Pendulum Press
- Parent company: Academic Industries, Inc.
- Founded: 1970
- Founder: David Oliphant
- Defunct: 1994
- Country of origin: United States
- Headquarters location: West Haven, Connecticut
- Key people: Vincent Fago, Nestor Redondo, Alex Niño, Gerry Talaoc, Naunerle Farr, John Norwood Fago, Kin Platt
- Publication types: Comics, books
- Fiction genres: Adaptations of literary classics
- Imprints: Pendulum Now Age Classics Series Pendulum Illustrated Original

= Pendulum Press =

American publishing company (1970–1994)

Pendulum Press was a publishing company based in West Haven, Connecticut, that operated from 1970 to 1994, producing the bulk of their material in the 1970s.
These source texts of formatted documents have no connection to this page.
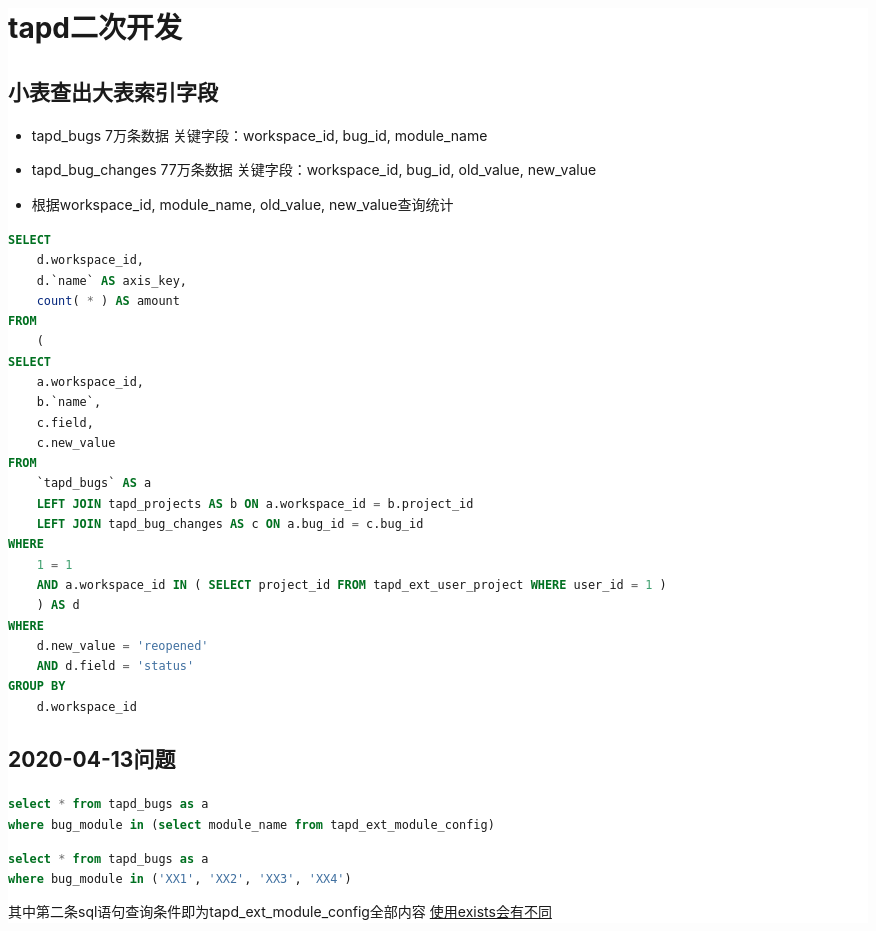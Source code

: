 # tapd二次开发
## 小表查出大表索引字段
- tapd_bugs 7万条数据
关键字段：workspace_id, bug_id, module_name

- tapd_bug_changes 77万条数据
关键字段：workspace_id, bug_id, old_value, new_value

- 根据workspace_id, module_name, old_value, new_value查询统计

```sql
SELECT
	d.workspace_id,
	d.`name` AS axis_key,
	count( * ) AS amount
FROM
	(
SELECT
	a.workspace_id,
	b.`name`,
	c.field,
	c.new_value 
FROM
	`tapd_bugs` AS a
	LEFT JOIN tapd_projects AS b ON a.workspace_id = b.project_id
	LEFT JOIN tapd_bug_changes AS c ON a.bug_id = c.bug_id 
WHERE
	1 = 1 
	AND a.workspace_id IN ( SELECT project_id FROM tapd_ext_user_project WHERE user_id = 1 ) 
	) AS d 
WHERE
	d.new_value = 'reopened' 
	AND d.field = 'status' 
GROUP BY
	d.workspace_id
```

## 2020-04-13问题
```sql
select * from tapd_bugs as a
where bug_module in (select module_name from tapd_ext_module_config)
```

```sql
select * from tapd_bugs as a
where bug_module in ('XX1', 'XX2', 'XX3', 'XX4')
```

其中第二条sql语句查询条件即为tapd_ext_module_config全部内容
[使用exists会有不同](https://www.cnblogs.com/emilyyoucan/p/7833769.html)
The company is most well known for their comic book adaptations of literary classics. The Pendulum Now Age Classics series published black-and-white paperback adaptations of more than 70 literary classics, such as Twenty Thousand Leagues Under the Seas, The War of the Worlds, and Moby-Dick. These stories were later widely reprinted by other publishers (including by Marvel Comics) well into the 2000s. Pendulum also published a line of historical comics, a line of comic book biographies, and a line of comic book adaptations of inspiring stories and morality tales.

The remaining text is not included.